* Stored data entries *
══════════
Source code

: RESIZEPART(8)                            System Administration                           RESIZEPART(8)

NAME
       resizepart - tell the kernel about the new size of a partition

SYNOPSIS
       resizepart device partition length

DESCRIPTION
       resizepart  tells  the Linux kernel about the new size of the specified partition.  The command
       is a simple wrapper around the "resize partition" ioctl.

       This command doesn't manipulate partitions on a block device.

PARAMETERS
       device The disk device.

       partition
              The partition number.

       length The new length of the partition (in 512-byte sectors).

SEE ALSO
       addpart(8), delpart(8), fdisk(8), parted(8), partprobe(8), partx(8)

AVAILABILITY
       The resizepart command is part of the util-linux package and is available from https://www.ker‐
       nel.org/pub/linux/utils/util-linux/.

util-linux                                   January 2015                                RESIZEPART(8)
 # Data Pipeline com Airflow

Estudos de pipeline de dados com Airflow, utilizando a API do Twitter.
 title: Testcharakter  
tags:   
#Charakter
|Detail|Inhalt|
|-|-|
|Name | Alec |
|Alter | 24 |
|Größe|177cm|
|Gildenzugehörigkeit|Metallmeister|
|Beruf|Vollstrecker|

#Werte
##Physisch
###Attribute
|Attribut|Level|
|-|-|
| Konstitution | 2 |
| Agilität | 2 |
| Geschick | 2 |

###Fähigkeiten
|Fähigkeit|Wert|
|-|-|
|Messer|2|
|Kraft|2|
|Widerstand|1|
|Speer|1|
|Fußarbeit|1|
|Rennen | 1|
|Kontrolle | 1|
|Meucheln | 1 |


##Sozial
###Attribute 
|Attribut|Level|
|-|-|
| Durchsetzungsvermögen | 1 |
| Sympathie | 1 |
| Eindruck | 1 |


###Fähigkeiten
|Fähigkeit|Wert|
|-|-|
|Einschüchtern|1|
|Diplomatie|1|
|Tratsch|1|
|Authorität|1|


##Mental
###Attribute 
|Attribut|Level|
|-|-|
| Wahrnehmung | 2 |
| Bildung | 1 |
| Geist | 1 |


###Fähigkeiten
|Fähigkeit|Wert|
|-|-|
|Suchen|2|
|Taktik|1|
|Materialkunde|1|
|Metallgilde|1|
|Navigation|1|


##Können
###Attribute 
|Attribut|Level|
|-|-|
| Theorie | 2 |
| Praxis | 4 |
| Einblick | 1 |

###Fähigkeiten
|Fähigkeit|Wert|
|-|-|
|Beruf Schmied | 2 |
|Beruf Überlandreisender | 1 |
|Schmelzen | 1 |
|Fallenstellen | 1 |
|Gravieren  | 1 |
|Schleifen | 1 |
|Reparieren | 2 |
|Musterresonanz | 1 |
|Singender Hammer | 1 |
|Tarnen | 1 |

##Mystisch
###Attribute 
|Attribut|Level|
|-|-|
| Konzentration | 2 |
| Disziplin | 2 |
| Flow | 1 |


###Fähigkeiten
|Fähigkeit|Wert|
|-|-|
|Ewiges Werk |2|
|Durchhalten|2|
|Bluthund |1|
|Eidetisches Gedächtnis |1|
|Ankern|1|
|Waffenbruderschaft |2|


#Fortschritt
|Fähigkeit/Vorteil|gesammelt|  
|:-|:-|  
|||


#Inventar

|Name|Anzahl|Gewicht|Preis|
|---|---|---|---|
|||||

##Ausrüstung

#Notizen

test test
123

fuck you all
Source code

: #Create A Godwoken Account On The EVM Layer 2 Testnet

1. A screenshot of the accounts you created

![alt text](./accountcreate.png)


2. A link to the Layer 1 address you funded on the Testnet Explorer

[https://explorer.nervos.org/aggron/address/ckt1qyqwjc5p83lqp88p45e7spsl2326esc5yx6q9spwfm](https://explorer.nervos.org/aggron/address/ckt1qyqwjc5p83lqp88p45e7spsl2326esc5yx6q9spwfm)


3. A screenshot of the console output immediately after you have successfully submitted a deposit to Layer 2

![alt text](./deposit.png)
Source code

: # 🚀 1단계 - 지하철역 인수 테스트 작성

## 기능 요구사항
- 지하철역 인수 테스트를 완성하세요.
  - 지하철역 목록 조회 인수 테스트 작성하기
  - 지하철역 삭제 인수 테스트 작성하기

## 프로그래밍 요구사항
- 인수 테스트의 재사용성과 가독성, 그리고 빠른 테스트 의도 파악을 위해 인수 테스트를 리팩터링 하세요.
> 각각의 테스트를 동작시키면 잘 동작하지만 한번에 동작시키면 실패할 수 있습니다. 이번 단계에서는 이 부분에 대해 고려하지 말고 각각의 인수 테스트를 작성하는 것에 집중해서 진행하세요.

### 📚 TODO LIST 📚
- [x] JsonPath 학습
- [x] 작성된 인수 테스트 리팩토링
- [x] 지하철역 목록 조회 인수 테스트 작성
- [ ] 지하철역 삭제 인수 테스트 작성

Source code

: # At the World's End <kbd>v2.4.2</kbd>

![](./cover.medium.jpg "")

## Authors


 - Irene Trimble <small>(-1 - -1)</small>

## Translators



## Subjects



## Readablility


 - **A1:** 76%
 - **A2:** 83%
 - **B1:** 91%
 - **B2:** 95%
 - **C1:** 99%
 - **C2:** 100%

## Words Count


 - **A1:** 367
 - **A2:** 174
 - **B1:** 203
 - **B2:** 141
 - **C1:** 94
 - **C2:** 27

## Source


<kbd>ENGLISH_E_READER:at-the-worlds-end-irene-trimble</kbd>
══════════
* What is needed *
Look for the line with "- **B2:** 141" in the records above. Repeat it and each line after it exactly.

* Exercise solution *
 - **B2:** 141
 - **C1:** 94
 - **C2:** 27

## Source


<kbd>ENGLISH_E_READER:at-the-worlds-end-irene-trimble</kbd>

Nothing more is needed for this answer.